EXERCISE DETAILS – Establish how many lines below contain the string "strong". Respond with that number alone.
== LISTED RECORDS ==
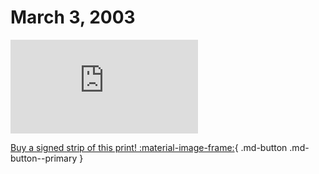# March 3, 2003

![](https://www.achewood.com/comic.php?date=03032003)

[Buy a signed strip of this print! :material-image-frame:](https://achewood-holiday-pop-up.myshopify.com/products/strip#03032003){ .md-button .md-button--primary }
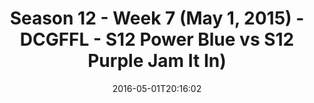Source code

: ---
title: Season 12 - Week 7 (May 1, 2015) - DCGFFL - S12 Power Blue vs S12 Purple Jam
  It In)
teams-score:
- team: _teams/s12-power-blue.md
  score: 14
- team: _teams/s12-purple.md
  score: 38
mvp: Preston Bencivenga (P. Blue), AJ Reust (Purple)
game-ball: Sam Smallwood (P. Blue), Mike Hess (Purple)
season: 12
week: 7
date: '2016-05-01T20:16:02'
pageid: season-12-week-7-may-1-2015-4189-vs-4174
---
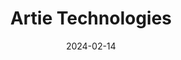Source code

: ---  
layout: startup_page  
title: "Artie Technologies"  
id: "artie.com"  
permalink: "/artietechnologiesartie.com02142024/"  
website: "https://www.artie.com/"  
funding_round: "Seed"  
funding_amount: "$3.3M"  
investors: "Exponent Founders Capital, General Catalyst, Y Combinator, Benn Stancil, Lenny Rachitsky, Arash Ferdowsi"  
about: "Artie makes database replication real-time, reliable, and cost-effective using change data capture (CDC) and streaming technology. It solves data lag issues in data warehouses by syncing data with minimal latency, improving real-time analytics and operational use cases while reducing costs. Artie helps companies operationalize their data warehouse for more timely and impactful insights."  
markets: "Data Warehousing, Analytics, Fintech, Ecommerce, Advertising"  
hq: "San Francisco, California, United States"  
founded_year: "2023"  
linkedin: "https://www.linkedin.com/company/artie-technologies"  
twitter: "https://twitter.com/artie_tech"  
instagram: ""  
facebook: ""  
crunchbase: "https://www.crunchbase.com/organization/artie-a438"  
pitchbook: "https://pitchbook.com/profiles/company/528677-20"  

date_display: "14-Feb-2024"  
date: "2024-02-14"

# SEO Optimization  
meta_title: "Artie Technologies - Seed Funding ($3.3M)"  
meta_description: "Artie Technologies, Artie makes database replication real-time, reliable, and cost-effective using change data capture (CDC) and streaming technology. It solves data lag ..."  
meta_keywords: "Artie Technologies, Data Warehousing, Analytics, Fintech, Ecommerce, Advertising, Seed funding"  
canonical_url: "https://startup.projectstartups.com/artietechnologiesartie.com02142024/"  
---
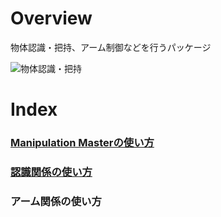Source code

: # Overview  
物体認識・把持、アーム制御などを行うパッケージ  
  

![物体認識・把持](https://user-images.githubusercontent.com/33217285/76415666-ee49f280-63dc-11ea-93c2-8c845aeedfe9.png)
  
# Index  
### [Manipulation Masterの使い方](https://github.com/HappyTatsuhito/mimi_manipulation_pkg/blob/master/manipulation_master_readme.md)  
### [認識関係の使い方](https://github.com/HappyTatsuhito/mimi_manipulation_pkg/blob/master/recognizer_readme.md)  
### アーム関係の使い方  
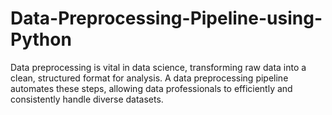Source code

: # Data-Preprocessing-Pipeline-using-Python
 Data preprocessing is vital in data science, transforming raw data into a clean, structured format for analysis. A data preprocessing pipeline automates these steps, allowing data professionals to efficiently and consistently handle diverse datasets.
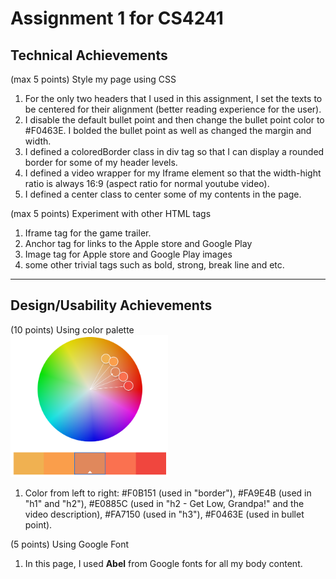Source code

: # Assignment 1 for CS4241
## Technical Achievements
(max 5 points) Style my page using CSS
1. For the only two headers that I used in this assignment, I set the texts to be centered for their alignment (better reading experience for the user).
2. I disable the default bullet point and then change the bullet point color to #F0463E. I bolded the bullet point as well as changed the margin and width.
3. I defined a coloredBorder class in div tag so that I can display a rounded border for some of my header levels. 
4. I defined a video wrapper for my Iframe element so that the width-hight ratio is always 16:9 (aspect ratio for normal youtube video).
5. I defined a center class to center some of my contents in the page.    

(max 5 points) Experiment with other HTML tags
1. Iframe tag for the game trailer.
2. Anchor tag for links to the Apple store and Google Play 
3. Image tag for Apple store and Google Play images
4. some other trivial tags such as bold, strong, break line and etc.

---

## Design/Usability Achievements
(10 points) Using color palette   
<img src="images/colorPalette.png" alt="Color Palette" style="width:50%; height:50%;">   

1. Color from left to right: #F0B151 (used in "border"), #FA9E4B (used in "h1" and "h2"), #E0885C (used in "h2 - Get Low, Grandpa!" and the video description), #FA7150 (used in "h3"), #F0463E (used in bullet point).
    
(5 points) Using Google Font     
1. In this page, I used <strong>Abel</strong> from Google fonts for all my body content.

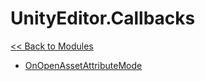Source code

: # UnityEditor.Callbacks
[<< Back to Modules](index.md)
- [OnOpenAssetAttributeMode](UnityEditor.Callbacks.OnOpenAssetAttributeMode.md)

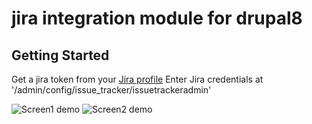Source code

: # jira integration module for drupal8

## Getting Started

Get a jira token from your [Jira profile](https://id.atlassian.com/profile/profile.action)
Enter Jira credentials at '/admin/config/issue_tracker/issuetrackeradmin'

![Screen1 demo](https://github.com/albu-vlad/jira-integration/blob/demo/Screen1.png)
![Screen2 demo](https://github.com/albu-vlad/jira-integration/blob/demo/Screen2.png)
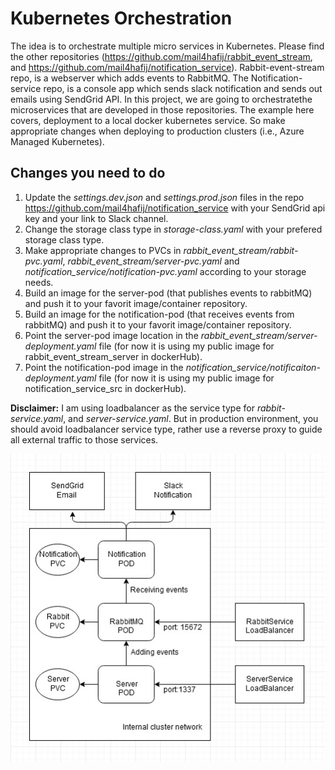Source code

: # Kubernetes Orchestration
The idea is to orchestrate multiple micro services in Kubernetes. Please find the other repositories (https://github.com/mail4hafij/rabbit_event_stream, and https://github.com/mail4hafij/notification_service). Rabbit-event-stream repo, is a webserver which adds events to RabbitMQ. The Notification-service repo, is a console app which sends slack notification and sends out emails using SendGrid API. In this project, we are going to orchestratethe microservices that are developed in those repositories. The example here covers, deployment to a local docker kubernetes service. So make appropriate changes when deploying to production clusters (i.e., Azure Managed Kubernetes).


## Changes you need to do
  1. Update the *settings.dev.json* and *settings.prod.json* files in the repo https://github.com/mail4hafij/notification_service with your SendGrid api key and your link to Slack channel.
  2. Change the storage class type in *storage-class.yaml* with your prefered storage class type.
  3. Make appropriate changes to PVCs in *rabbit_event_stream/rabbit-pvc.yaml*, *rabbit_event_stream/server-pvc.yaml* and *notification_service/notification-pvc.yaml* according to your storage needs.
  4. Build an image for the server-pod (that publishes events to rabbitMQ) and push it to your favorit image/container repository.
  5. Build an image for the notification-pod (that receives events from rabbitMQ) and push it to your favorit image/container repository.
  6. Point the server-pod image location in the *rabbit_event_stream/server-deployment.yaml* file (for now it is using my public image for rabbit_event_stream_server in dockerHub).
  7. Point the notification-pod image in the *notification_service/notificaiton-deployment.yaml* file (for now it is using my public image for notification_service_src in dockerHub). 
  
**Disclaimer:** I am using loadbalancer as the service type for *rabbit-service.yaml*, and *server-service.yaml*. But in production environment, you should avoid loadbalancer service type, rather use a reverse proxy to guide all external traffic to those services.
 
 <img src="Application.jpg" />
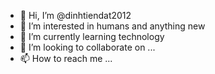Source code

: - 👋 Hi, I’m @dinhtiendat2012
- 👀 I’m interested in humans and anything new
- 🌱 I’m currently learning technology
- 💞️ I’m looking to collaborate on ...
- 📫 How to reach me ...

<!---
dinhtiendat2012/dinhtiendat2012 is a ✨ special ✨ repository because its `README.md` (this file) appears on your GitHub profile.
You can click the Preview link to take a look at your changes.
--->
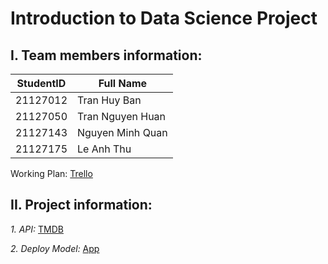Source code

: # Introduction to Data Science Project

## I. Team members information:

StudentID|Full Name
-|-
21127012|Tran Huy Ban
21127050|Tran Nguyen Huan
21127143|Nguyen Minh Quan
21127175|Le Anh Thu

Working Plan: [Trello](https://trello.com/b/OZv1cijH/main)

## II. Project information:
*1. API:*
[TMDB](https://developer.themoviedb.org/docs)

*2. Deploy Model:*
[App](https://i2ds-movie-recommendation-project.streamlit.app/)
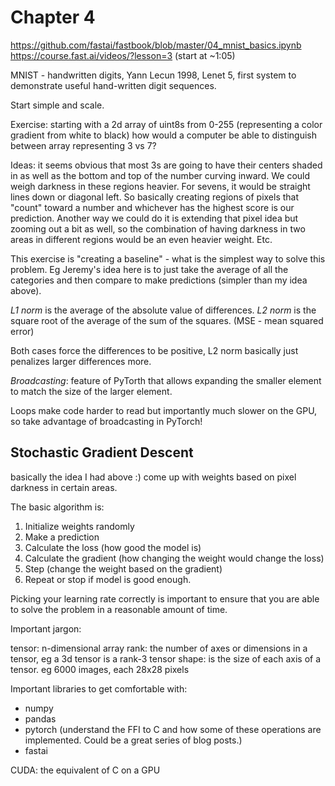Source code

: # Chapter 4
https://github.com/fastai/fastbook/blob/master/04_mnist_basics.ipynb
https://course.fast.ai/videos/?lesson=3 (start at ~1:05)

MNIST - handwritten digits, Yann Lecun 1998, Lenet 5, first system to demonstrate useful hand-written digit sequences. 

Start simple and scale. 

Exercise: starting with a 2d array of uint8s from 0-255 (representing a color gradient from white to black) how would a computer be able to distinguish between array representing 3 vs 7? 

Ideas: it seems obvious that most 3s are going to have their centers shaded in as well as the bottom and top of the number curving inward. We could weigh darkness in these regions heavier. For sevens, it would be straight lines down or diagonal left. So basically creating regions of pixels that "count" toward a number and whichever has the highest score is our prediction. Another way we could do it is extending that pixel idea but zooming out a bit as well, so the combination of having darkness in two areas in different regions would be an even heavier weight. Etc. 

This exercise is "creating a baseline" - what is the simplest way to solve this problem. Eg Jeremy's idea here is to just take the average of all the categories and then compare to make predictions (simpler than my idea above). 

*L1 norm* is the average of the absolute value of differences. 
*L2 norm* is the square root of the average of the sum of the squares. (MSE - mean squared error)

Both cases force the differences to be positive, L2 norm basically just penalizes larger differences more. 

*Broadcasting*: feature of PyTorth that allows expanding the smaller element to match the size of the larger element. 

Loops make code harder to read but importantly much slower on the GPU, so take advantage of broadcasting in PyTorch! 

## Stochastic Gradient Descent 

basically the idea I had above :) come up with weights based on pixel darkness in certain areas. 

The basic algorithm is: 

1. Initialize weights randomly 
2. Make a prediction
3. Calculate the loss (how good the model is)
4. Calculate the gradient (how changing the weight would change the loss)
5. Step (change the weight based on the gradient)
6. Repeat or stop if model is good enough. 

Picking your learning rate correctly is important to ensure that you are able to solve the problem in a reasonable amount of time. 

Important jargon: 

tensor: n-dimensional array
rank: the number of axes or dimensions in a tensor, eg a 3d tensor is a rank-3 tensor
shape: is the size of each axis of a tensor. eg 6000 images, each 28x28 pixels

Important libraries to get comfortable with: 

- numpy
- pandas
- pytorch (understand the FFI to C and how some of these operations are implemented. Could be a great series of blog posts.)
- fastai

CUDA: the equivalent of C on a GPU
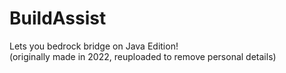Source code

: # BuildAssist
Lets you bedrock bridge on Java Edition!  
(originally made in 2022, reuploaded to remove personal details)
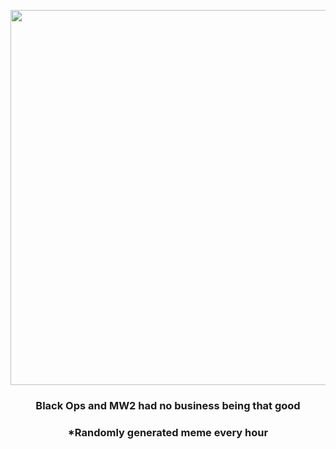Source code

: <p align="center">
        <img src="https://i.redd.it/wjl4ywlx90z81.gif" width="600" height="600">
        </p>
        <h3 align="center">Black Ops and MW2 had no business being that good</h3>
        <h3 align="center">*Randomly generated meme every hour</h3>
    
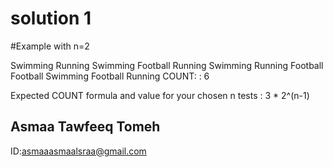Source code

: # solution 1

#Example with n=2

Swimming Running 
Swimming Football 
Running Swimming 
Running Football 
Football Swimming 
Football Running 
COUNT: : 6


Expected COUNT formula and value for your chosen n tests : 3 * 2^(n-1)


## Asmaa Tawfeeq Tomeh
ID:asmaaasmaalsraa@gmail.com

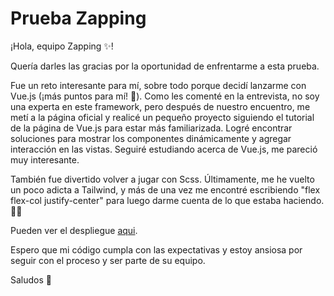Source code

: # Prueba Zapping

¡Hola, equipo Zapping ✨!

Quería darles las gracias por la oportunidad de enfrentarme a esta prueba.

Fue un reto interesante para mí, sobre todo porque decidí lanzarme con Vue.js (¡más puntos para mí! 🙌). Como les comenté en la entrevista, no soy una experta en este framework, pero después de nuestro encuentro, me metí a la página oficial y realicé un pequeño proyecto siguiendo el tutorial de la página de Vue.js para estar más familiarizada. Logré encontrar soluciones para mostrar los componentes dinámicamente y agregar interacción en las vistas. Seguiré estudiando acerca de Vue.js, me pareció muy interesante.

También fue divertido volver a jugar con Scss. Últimamente, me he vuelto un poco adicta a Tailwind, y más de una vez me encontré escribiendo "flex flex-col justify-center" para luego darme cuenta de lo que estaba haciendo. 🤦‍♀️

Pueden ver el despliegue [aqui](https://zapping-prueba.vercel.app/).

Espero que mi código cumpla con las expectativas y estoy ansiosa por seguir con el proceso y ser parte de su equipo.

Saludos 🖖
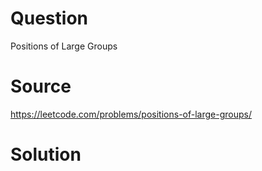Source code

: # Question
Positions of Large Groups

# Source
https://leetcode.com/problems/positions-of-large-groups/

# Solution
===
TASK ANSWER – 2